If you disable the autonomic managers, you can add CPU load through
background tasks. Use an external monitoring tool for your hardware.
- Using the runtime charting in the administrative console, monitor
the number of running requests. Click Runtime Operations > Runtime
Topology in the administrative console. You can view the number of concurrent
requests.
- Compute the speed factor for the deployment target. Using
the following equation to calculate the speed factor:
speed factor = (normalized CPU speed) * (CPU utilization) /
(number of concurrent requests, measured at entry and exit of the target tier)
- Configure the speed factor in the administrative console.

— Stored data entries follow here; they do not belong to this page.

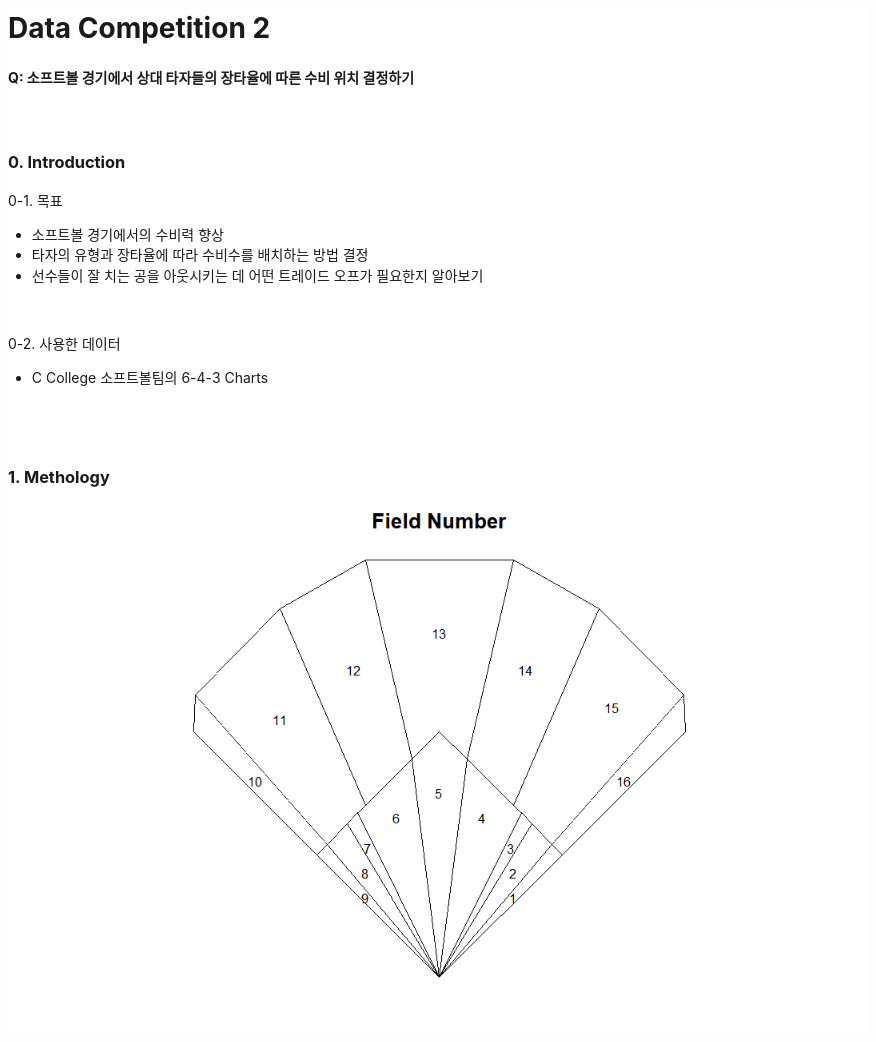 # Data Competition 2
#### Q: 소프트볼 경기에서 상대 타자들의 장타율에 따른 수비 위치 결정하기

<br>

### 0. Introduction

0-1. 목표  
- 소프트볼 경기에서의 수비력 향상
- 타자의 유형과 장타율에 따라 수비수를 배치하는 방법 결정
- 선수들이 잘 치는 공을 아웃시키는 데 어떤 트레이드 오프가 필요한지 알아보기

<br>

0-2. 사용한 데이터  
- C College 소프트볼팀의 6-4-3 Charts

<br>
<br>

### 1. Methology
<div align="center">
  <img src="https://github.com/kbr1218/Sports_Analytics/blob/main/DataCompetition2/img/1_fieldNum.png" width="742px" height="502px">
</div>
<br>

You set the custom property on the deployment target, for example, a
cluster of servers or a standalone application server. For more information
about the overrides that you can create with the speedFactorOverrideSpec custom
property, see Autonomic request flow manager advanced custom properties
.
- Define a case for each tier in the deployment target.
Each case is separated by a comma. Each case contains a pattern that
is set to a value that is equal to the speed factor that you calculated. The
pattern defines the set of service classes, transaction classes, applications,
or modules that you can override for the particular tier. The pattern is :
service-class:transaction-class:application:module:[tier, optional]=value
You can specify a wild card for any of the service class, transaction class,
application, or module by entering a * symbol. Each pattern can include
at most one application, at most one module, at most one service class, and
at most one transaction class. The tier is optional, and represents the deployment
target name and relative tier name. Set the value to a speed factor override
number or to none to define no override. Following
is an example of a speed factor override value for a two tier configuration:*:*:*:*=none,*:*:*:*:../DbCel/CICS=0.7
For
the first tier, there are no overrides. There is an override of 0.7 for the
tier named CICS+1 that is in the cell named DbCel.
- Create the custom property in the administrative console.
In the deployment target, click Custom properties > New. The
name of the custom property is speedFactorOverrideSpec, and the value of the
custom property is the string that you composed in the previous step.
- Save your configuration.
Results
Speed factors are configured to override the speed factor values that
are created by the work profiler and support performance management of more
than one tier.
What to do next
Repeat these steps for each transaction class module and non-target
tier node pair. You also must configure the node speed for each external node.